__Problem__
Look through the material below and copy every line containing the word "minimizuje".

__Exercise inputs__

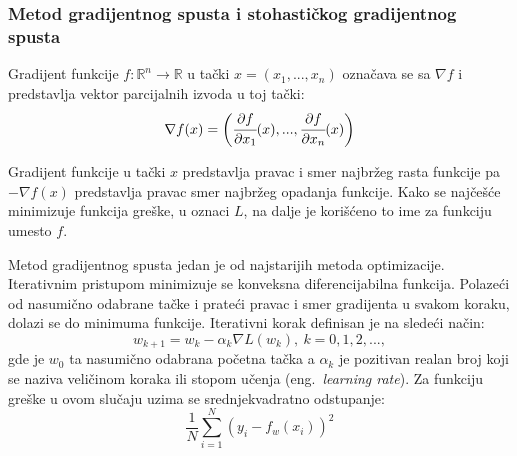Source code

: \subsubsection{Metod gradijentnog spusta i stohastičkog gradijentnog spusta}
\label{sss:grad_spust}

Gradijent funkcije $f:\mathbb{R}^n \rightarrow \mathbb{R}$ u tački $x=(x_1, ..., x_n)$ označava se sa $\nabla f$ i predstavlja vektor parcijalnih izvoda u toj tački:
\begin{equation}
\nabla f(x) = \bigg( \cfrac{\partial f}{\partial x_1}(x),...,\cfrac{\partial f}{\partial x_n}(x) \bigg)
\end{equation}

Gradijent funkcije u tački $x$ predstavlja pravac i smer najbržeg rasta funkcije pa $- \nabla f(x)$ predstavlja pravac smer najbržeg opadanja funkcije. Kako se najčešće minimizuje funkcija greške, u oznaci $L$, na dalje je korišćeno to ime za funkciju umesto $f$.
\par 
Metod gradijentnog spusta jedan je od najstarijih metoda  optimizacije. Iterativnim pristupom minimizuje se konveksna diferencijabilna funkcija. Polazeći od nasumično odabrane tačke i prateći pravac i smer gradijenta u svakom koraku, dolazi se do minimuma funkcije. Iterativni korak definisan je na sledeći način:
\begin{equation}
	\label{eq:gradijentni_spust}
	w_{k+1} = w_k - \alpha_k \nabla L(w_k),~ k=0, 1, 2, ... ,
\end{equation}
gde je $w_0$ ta nasumično odabrana početna tačka a $\alpha_k$ je pozitivan realan broj koji se naziva veličinom koraka ili stopom učenja (eng.~{\em learning rate}). 
Za funkciju greške u ovom slučaju uzima se srednjekvadratno odstupanje:
\begin{equation}
	\frac{1}{N}\sum_{i=1}^{N} (y_i - f_w(x_i))^2
\end{equation}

__Response for this exercise__
Gradijent funkcije u tački $x$ predstavlja pravac i smer najbržeg rasta funkcije pa $- \nabla f(x)$ predstavlja pravac smer najbržeg opadanja funkcije. Kako se najčešće minimizuje funkcija greške, u oznaci $L$, na dalje je korišćeno to ime za funkciju umesto $f$.
Metod gradijentnog spusta jedan je od najstarijih metoda  optimizacije. Iterativnim pristupom minimizuje se konveksna diferencijabilna funkcija. Polazeći od nasumično odabrane tačke i prateći pravac i smer gradijenta u svakom koraku, dolazi se do minimuma funkcije. Iterativni korak definisan je na sledeći način:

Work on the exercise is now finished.